The Impact of Ammophila arenaria Foredune Development on Downwind Aerodynamics and Parabolic Dune Development

HART, AT.; HILTON, M.J.; WAKES, S.J., and DICKINSON, K.J.M., 2012. The impact of Ammophila arenaria foredune development on downwind aerodynamics and parabolic dune development. Journal of Coastal Research, 28(1), 112-122. West Palm Beach (Florida), ISSN 0749-0208. Ammophila arenaria (marram grass) is highly invasive in temperate, southern hemisphere dune systems. Ammophila arenaria is known to form relatively large, uniform foredunes. However, the impact of A. arenaria invasion on adjacent transgressive dune systems is relatively poorly understood. This study (1) documents foredune and parabolic dune development and A. arenaria invasion at Mason Bay, New Zealand and (2) investigates the impact of A. arenaria foredune development on aerodynamic flow patterns and resultant parabolic dune sedimentary dynamics. Over a period of 40 years, A. arenaria invasion in Mason Bay transformed foredune morphology from an irregular and hummocky morphology to a continuous, densely vegetated foredune complex up to 11 m high. An incipient parabolic dune, initiated from a large blowout, was present prior to A. arenaria invasion.
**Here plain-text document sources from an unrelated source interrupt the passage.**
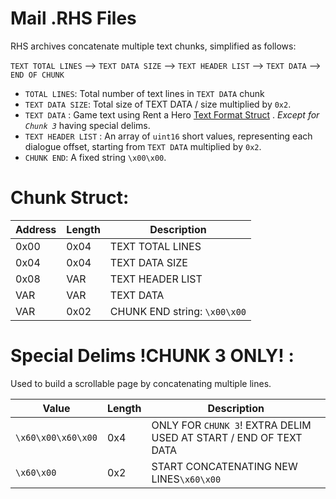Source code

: # Mail .RHS Files

RHS archives concatenate multiple text chunks, simplified as follows:

`TEXT TOTAL LINES` --> `TEXT DATA SIZE` --> `TEXT HEADER LIST` --> `TEXT DATA` --> `END OF CHUNK`

- `TOTAL LINES`: Total number of text lines in `TEXT DATA` chunk
- `TEXT DATA SIZE`: Total size of TEXT DATA / size multiplied by `0x2`.
- `TEXT DATA` : Game text using Rent a Hero [Text Format Struct](TEXT_Format.md) . *Except for `Chunk 3`* having special delims.
- `TEXT HEADER LIST` : An array of `uint16` short values, representing each dialogue offset, starting from `TEXT DATA` multiplied by `0x2`.
- `CHUNK END`: A fixed string `\x00\x00`.

# Chunk Struct:

|Address|Length|Description|
|-------|------|-----------|
|0x00|0x04|TEXT TOTAL LINES|
|0x04|0x04|TEXT DATA SIZE|
|0x08|VAR|TEXT HEADER LIST|
|VAR|VAR|TEXT DATA       |
|VAR|0x02|CHUNK END string: `\x00\x00`|

# Special Delims !CHUNK 3 ONLY! :

Used to build a scrollable page by concatenating multiple lines.

|Value|Length|Description|
|-------|------|-----------|
|`\x60\x00\x60\x00`|0x4| ONLY FOR `CHUNK 3`! EXTRA DELIM USED AT START / END OF TEXT DATA |
|`\x60\x00`|0x2|START CONCATENATING NEW LINES`\x60\x00`|










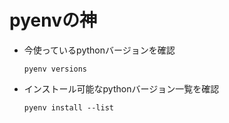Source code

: # pyenvの神

- 今使っているpythonバージョンを確認

    `pyenv versions`

- インストール可能なpythonバージョン一覧を確認

    `pyenv install --list`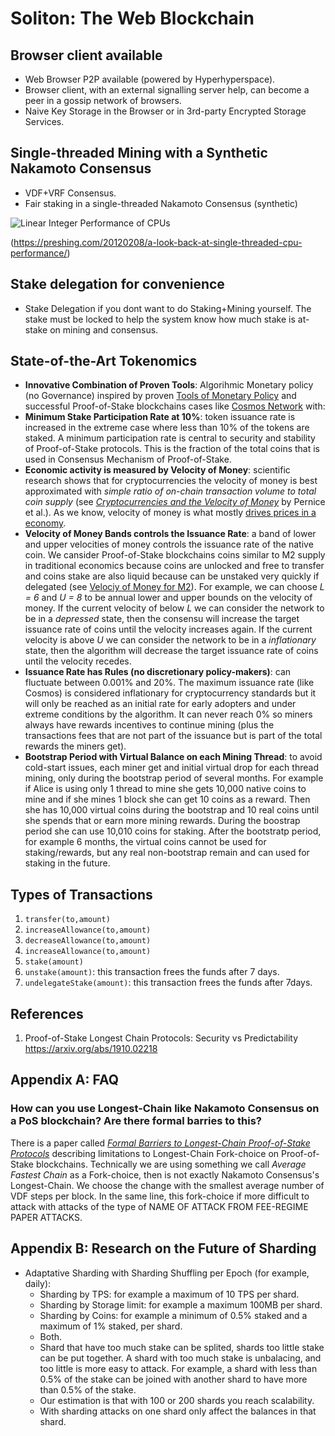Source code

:# Soliton: The Web Blockchain

## Browser client available

* Web Browser P2P available (powered by Hyperhyperspace).
* Browser client, with an external signalling server help, can become a peer in a gossip network of browsers.
* Naive Key Storage in the Browser or in 3rd-party Encrypted Storage Services.

## Single-threaded Mining with a Synthetic Nakamoto Consensus

- VDF+VRF Consensus.
- Fair staking in a single-threaded Nakamoto Consensus (synthetic)

![Linear Integer Performance of CPUs](https://preshing.com/images/integer-perf.png)

(https://preshing.com/20120208/a-look-back-at-single-threaded-cpu-performance/)


## Stake delegation for convenience

- Stake Delegation if you dont want to do Staking+Mining yourself. The stake must be locked to help the system know how much stake is at-stake on mining and consensus.

## State-of-the-Art Tokenomics

* **Innovative Combination of Proven Tools**: Algorihmic Monetary policy (no Governance) inspired by proven [Tools of Monetary Policy](https://www.youtube.com/watch?v=rcPEkmstDek) and successful Proof-of-Stake blockchains cases like [Cosmos Network](https://www.coindesk.com/crypto/cosmos) with:
* **Minimum Stake Participation Rate at 10%**: token issuance rate is increased in the extreme case where less than 10% of the tokens are staked. A minimum participation rate is central to security and stability of Proof-of-Stake protocols. This is the fraction of the total coins that is used in Consensus Mechanism of Proof-of-Stake.
* **Economic activity is measured by Velocity of Money**: scientific research shows that for cryptocurrencies the velocity of money is best approximated with *simple ratio of on-chain transaction volume to total coin supply* (see *[Cryptocurrencies and the Velocity of Money](https://assets.pubpub.org/wnsz73oz/11581338940687.pdf)* by Pernice et al.). As we know, velocity of money is what mostly [drives prices in a economy](https://www.youtube.com/watch?v=stfSnPaaK04).
* **Velocity of Money Bands controls the Issuance Rate**: a band of lower and upper velocities of money controls the issuance rate of the native coin. We cansider Proof-of-Stake blockchains coins similar to M2 supply in traditional economics because coins are unlocked and free to transfer and coins stake are also liquid because can be unstaked very quickly if delegated (see [Velociy of Money for M2](https://fred.stlouisfed.org/series/M2V)). For example, we can choose *L = 6* and *U = 8* to be annual lower and upper bounds on the velocity of money. If the current velocity of below *L* we can consider the network to be in a *depressed* state, then the consensu will increase the target issuance rate of coins until the velocity increases again. If the current velocity is above *U* we can consider the network to be in a *inflationary* state, then the algorithm will decrease the target issuance rate of coins until the velocity recedes.
* **Issuance Rate has Rules (no discretionary policy-makers)**: can fluctuate between 0.001% and 20%. The maximum issuance rate (like Cosmos) is considered inflationary for cryptocurrency standards but it will only be reached as an initial rate for early adopters and under extreme conditions by the algorithm. It can never reach 0% so miners always have rewards incentives to continue mining (plus the transactions fees that are not part of the issuance but is part of the total rewards the miners get).
* **Bootstrap Period with Virtual Balance on each Mining Thread**: to avoid cold-start issues, each miner get and initial virtual drop for each thread mining, only during the bootstrap period of several months. For example if Alice is using only 1 thread to mine she gets 10,000 native coins to mine and if she mines 1 block she can get 10 coins as a reward. Then she has 10,000 virtual coins during the bootstrap and 10 real coins until she spends that or earn more mining rewards. During the boostrap period she can use 10,010 coins for staking. After the bootstratp period, for example 6 months, the virtual coins cannot be used for staking/rewards, but any real non-bootstrap remain and can used for staking in the future.

## Types of Transactions

1. `transfer(to,amount)`
1. `increaseAllowance(to,amount)`
1. `decreaseAllowance(to,amount)`
1. `increaseAllowance(to,amount)`
1. `stake(amount)`
1. `unstake(amount)`: this transaction frees the funds after 7 days.
1. `undelegateStake(amount)`: this transaction frees the funds after 7days.


## References

1. Proof-of-Stake Longest Chain Protocols: Security vs Predictability https://arxiv.org/abs/1910.02218

## Appendix A: FAQ

### How can you use Longest-Chain like Nakamoto Consensus on a PoS blockchain? Are there formal barries to this?

There is a paper called *[Formal Barriers to Longest-Chain Proof-of-Stake Protocols](https://arxiv.org/pdf/1809.06528.pdf)* describing limitations to Longest-Chain Fork-choice on Proof-of-Stake blockchains.
Technically we are using something we call *Average Fastest Chain* as a Fork-choice, then is not exactly Nakamoto Consensus's Longest-Chain. We choose the change with the smallest average number of VDF steps per block. In the same line, this fork-choice if more difficult to attack with attacks of the type of NAME OF ATTACK FROM FEE-REGIME PAPER ATTACKS.


## Appendix B: Research on the Future of Sharding

- Adaptative Sharding with Sharding Shuffling per Epoch (for example, daily):
  * Sharding by TPS: for example a maximum of 10 TPS per shard.
  * Sharding by Storage limit: for example a maximum 100MB per shard.
  * Sharding by Coins: for example a minimum of 0.5% staked and a maximum of 1% staked, per shard.
  * Both.
  * Shard that have too much stake can be splited, shards too little stake can be put together. A shard with too much stake is unbalacing, and too little is more easy to attack. For example, a shard with less than 0.5% of the stake can be joined with another shard to have more than 0.5% of the stake.
  * Our estimation is that with 100 or 200 shards you reach scalability.
  * With sharding attacks on one shard only affect the balances in that shard.



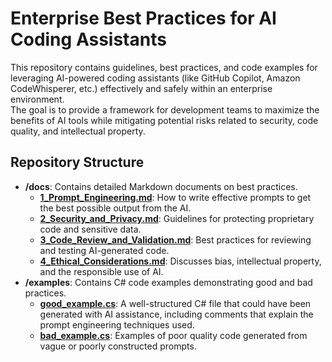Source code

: # **Enterprise Best Practices for AI Coding Assistants**

This repository contains guidelines, best practices, and code examples for leveraging AI-powered coding assistants (like GitHub Copilot, Amazon CodeWhisperer, etc.) effectively and safely within an enterprise environment.  
The goal is to provide a framework for development teams to maximize the benefits of AI tools while mitigating potential risks related to security, code quality, and intellectual property.

## **Repository Structure**

* **/docs**: Contains detailed Markdown documents on best practices.  
  * [**1\_Prompt\_Engineering.md**](https://www.google.com/search?q=./docs/1_Prompt_Engineering.md): How to write effective prompts to get the best possible output from the AI.  
  * [**2\_Security\_and\_Privacy.md**](https://www.google.com/search?q=./docs/2_Security_and_Privacy.md): Guidelines for protecting proprietary code and sensitive data.  
  * [**3\_Code\_Review\_and\_Validation.md**](https://www.google.com/search?q=./docs/3_Code_Review_and_Validation.md): Best practices for reviewing and testing AI-generated code.  
  * [**4\_Ethical\_Considerations.md**](https://www.google.com/search?q=./docs/4_Ethical_Considerations.md): Discusses bias, intellectual property, and the responsible use of AI.  
* **/examples**: Contains C\# code examples demonstrating good and bad practices.  
  * [**good\_example.cs**](https://www.google.com/search?q=./examples/good_example.cs): A well-structured C\# file that could have been generated with AI assistance, including comments that explain the prompt engineering techniques used.  
  * [**bad\_example.cs**](https://www.google.com/search?q=./examples/bad_example.cs): Examples of poor quality code generated from vague or poorly constructed prompts.
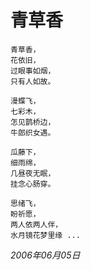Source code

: # 青草香

    青草香，
    花依旧，
    过眼事如烟，
    只有人如故。
    
    漫蝶飞，
    七彩木，
    怎见鹊桥边，
    牛郎织女遇。
    
    瓜藤下，
    细雨绵，
    几昼夜无眠，
    挂念心肠穿。
     
    思绪飞，
    盼祈愿，
    两人依两人伴，
    水月镜花梦里缘 ...

_2006年06月05日_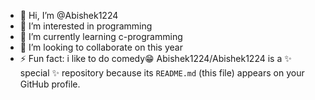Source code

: - 👋 Hi, I’m @Abishek1224
- 👀 I’m interested in programming
- 🌱 I’m currently learning c-programming
- 💞️ I’m looking to collaborate on this year
- ⚡ Fun fact: i like to do comedy😁
Abishek1224/Abishek1224 is a ✨ special ✨ repository because its `README.md` (this file) appears on your GitHub profile.

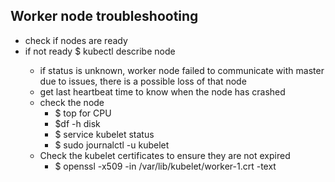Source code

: ## Worker node troubleshooting

- check if nodes are ready
- if not ready $ kubectl describe node <node>
  - if status is unknown, worker node failed to communicate with master due to issues, there is a possible loss of that node
  - get last heartbeat time to know when the node has crashed
  - check the node 
    - $ top for CPU  
    - $df -h disk
    - $ service kubelet status
    - $ sudo journalctl -u kubelet
  - Check the kubelet certificates to ensure they are not expired
    - $ openssl -x509 -in /var/lib/kubelet/worker-1.crt -text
Parabolic dune development occurred through downwind migration of the depositional lobe at an average of 24 m y(-1) between 1958 and 1978. Subsequent parabolic development occurred through decreased depositional-lobe migration (0.79 m y(-1) between 1989 and 2002) and deflation surface enlargement as A. arenaria increased in extent and density across the dune. Significant vertical accretion and increased stability of the foredune occurred during this period. Computational fluid dynamics was used to model flow over foredune topographies associated with the native sand binder Desmoschoenus spiralis and the exotic A. arenaria. Ammophila arenaria foredune development has significantly altered the aerodynamic and sedimentary dynamics of the parabolic dune. During onshore SW flows, higher sheltering was modelled in the lee of the A. arenaria foredune with velocities reduced to between 60% and 70% of ambient across the deflation surface. Flow recovery downwind of the A. arenaria high foredune was 81%, compared to 94% for the D. spiralis low foredune with flow influenced up to 40-45 times the A. arenaria foredune height. Reduced flow velocities, increased foredune stability, and stabilisation of the parabolic dune have resulted in a transition from a highly mobile to a highly stable dune.